> [EXERCISE GOAL]:
Reproduce word for word, from the entries below, the line with "This project was", the line with "List all todos", and every line between them, and nothing more.

(Rendered images with source text)
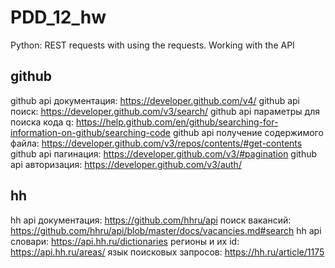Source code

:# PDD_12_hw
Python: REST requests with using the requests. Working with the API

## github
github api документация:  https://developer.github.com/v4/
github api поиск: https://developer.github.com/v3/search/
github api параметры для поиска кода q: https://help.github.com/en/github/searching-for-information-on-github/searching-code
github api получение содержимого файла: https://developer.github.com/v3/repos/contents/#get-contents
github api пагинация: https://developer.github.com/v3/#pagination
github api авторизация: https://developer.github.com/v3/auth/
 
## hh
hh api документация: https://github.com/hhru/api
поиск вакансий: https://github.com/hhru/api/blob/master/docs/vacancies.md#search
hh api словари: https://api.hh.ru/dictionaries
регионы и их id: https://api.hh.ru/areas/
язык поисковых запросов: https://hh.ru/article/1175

==

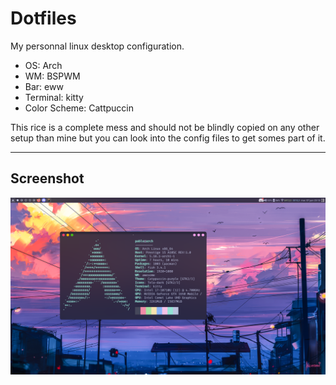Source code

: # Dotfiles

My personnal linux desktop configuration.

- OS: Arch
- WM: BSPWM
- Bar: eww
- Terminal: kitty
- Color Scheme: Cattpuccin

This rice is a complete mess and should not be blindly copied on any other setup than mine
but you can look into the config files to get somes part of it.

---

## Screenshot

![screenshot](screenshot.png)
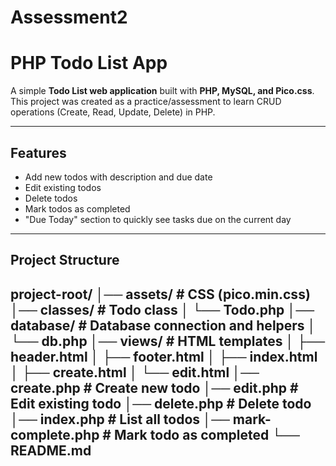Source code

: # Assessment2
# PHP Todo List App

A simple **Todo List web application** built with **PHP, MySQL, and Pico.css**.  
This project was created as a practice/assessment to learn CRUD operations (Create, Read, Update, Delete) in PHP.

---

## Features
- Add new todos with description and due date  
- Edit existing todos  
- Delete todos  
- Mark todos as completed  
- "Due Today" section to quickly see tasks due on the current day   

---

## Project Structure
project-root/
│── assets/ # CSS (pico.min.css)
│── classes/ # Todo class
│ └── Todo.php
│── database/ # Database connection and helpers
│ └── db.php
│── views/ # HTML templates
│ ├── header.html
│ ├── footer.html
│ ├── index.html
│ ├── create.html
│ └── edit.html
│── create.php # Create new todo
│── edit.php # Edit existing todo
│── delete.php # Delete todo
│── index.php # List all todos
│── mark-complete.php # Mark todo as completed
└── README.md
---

> [WRITTEN ANSWER]:
This project was created as a practice/assessment to learn CRUD operations (Create, Read, Update, Delete) in PHP.

---

## Features
- Add new todos with description and due date  
- Edit existing todos  
- Delete todos  
- Mark todos as completed  
- "Due Today" section to quickly see tasks due on the current day   

---

## Project Structure
project-root/
│── assets/ # CSS (pico.min.css)
│── classes/ # Todo class
│ └── Todo.php
│── database/ # Database connection and helpers
│ └── db.php
│── views/ # HTML templates
│ ├── header.html
│ ├── footer.html
│ ├── index.html
│ ├── create.html
│ └── edit.html
│── create.php # Create new todo
│── edit.php # Edit existing todo
│── delete.php # Delete todo
│── index.php # List all todos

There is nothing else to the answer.